• _Directions for this task_:
An identical copy of the data below is needed.

• _Data shown_:
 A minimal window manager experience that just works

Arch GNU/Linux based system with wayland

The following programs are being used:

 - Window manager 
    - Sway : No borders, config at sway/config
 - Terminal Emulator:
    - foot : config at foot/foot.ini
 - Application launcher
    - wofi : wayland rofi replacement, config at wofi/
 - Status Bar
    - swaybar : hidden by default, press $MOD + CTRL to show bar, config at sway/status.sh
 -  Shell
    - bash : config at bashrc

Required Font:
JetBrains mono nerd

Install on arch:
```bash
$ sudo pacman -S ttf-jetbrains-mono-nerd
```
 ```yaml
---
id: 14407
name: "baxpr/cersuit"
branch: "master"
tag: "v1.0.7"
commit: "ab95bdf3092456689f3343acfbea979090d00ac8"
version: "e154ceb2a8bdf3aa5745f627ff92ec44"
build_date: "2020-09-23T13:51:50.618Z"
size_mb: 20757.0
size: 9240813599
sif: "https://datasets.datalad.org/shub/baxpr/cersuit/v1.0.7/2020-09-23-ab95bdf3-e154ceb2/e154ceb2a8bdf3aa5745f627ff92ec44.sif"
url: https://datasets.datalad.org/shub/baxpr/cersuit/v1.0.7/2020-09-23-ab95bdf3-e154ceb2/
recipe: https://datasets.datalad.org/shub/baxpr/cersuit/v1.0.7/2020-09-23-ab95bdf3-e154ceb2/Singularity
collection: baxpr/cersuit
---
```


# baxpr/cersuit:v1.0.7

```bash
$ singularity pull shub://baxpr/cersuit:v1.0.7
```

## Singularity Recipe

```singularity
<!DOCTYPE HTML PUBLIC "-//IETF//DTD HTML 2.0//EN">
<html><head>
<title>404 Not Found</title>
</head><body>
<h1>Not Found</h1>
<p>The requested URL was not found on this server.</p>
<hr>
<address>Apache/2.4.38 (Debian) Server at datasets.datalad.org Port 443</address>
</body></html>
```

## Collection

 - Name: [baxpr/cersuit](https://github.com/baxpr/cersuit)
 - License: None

• _Completed exercise_:
 A minimal window manager experience that just works

Arch GNU/Linux based system with wayland

The following programs are being used:

 - Window manager 
    - Sway : No borders, config at sway/config
 - Terminal Emulator:
    - foot : config at foot/foot.ini
 - Application launcher
    - wofi : wayland rofi replacement, config at wofi/
 - Status Bar
    - swaybar : hidden by default, press $MOD + CTRL to show bar, config at sway/status.sh
 -  Shell
    - bash : config at bashrc

Required Font:
JetBrains mono nerd

Install on arch:
```bash
$ sudo pacman -S ttf-jetbrains-mono-nerd
```
 ```yaml
---
id: 14407
name: "baxpr/cersuit"
branch: "master"
tag: "v1.0.7"
commit: "ab95bdf3092456689f3343acfbea979090d00ac8"
version: "e154ceb2a8bdf3aa5745f627ff92ec44"
build_date: "2020-09-23T13:51:50.618Z"
size_mb: 20757.0
size: 9240813599
sif: "https://datasets.datalad.org/shub/baxpr/cersuit/v1.0.7/2020-09-23-ab95bdf3-e154ceb2/e154ceb2a8bdf3aa5745f627ff92ec44.sif"
url: https://datasets.datalad.org/shub/baxpr/cersuit/v1.0.7/2020-09-23-ab95bdf3-e154ceb2/
recipe: https://datasets.datalad.org/shub/baxpr/cersuit/v1.0.7/2020-09-23-ab95bdf3-e154ceb2/Singularity
collection: baxpr/cersuit
---
```


# baxpr/cersuit:v1.0.7

```bash
$ singularity pull shub://baxpr/cersuit:v1.0.7
```

## Singularity Recipe

```singularity
<!DOCTYPE HTML PUBLIC "-//IETF//DTD HTML 2.0//EN">
<html><head>
<title>404 Not Found</title>
</head><body>
<h1>Not Found</h1>
<p>The requested URL was not found on this server.</p>
<hr>
<address>Apache/2.4.38 (Debian) Server at datasets.datalad.org Port 443</address>
</body></html>
```

## Collection

 - Name: [baxpr/cersuit](https://github.com/baxpr/cersuit)
 - License: None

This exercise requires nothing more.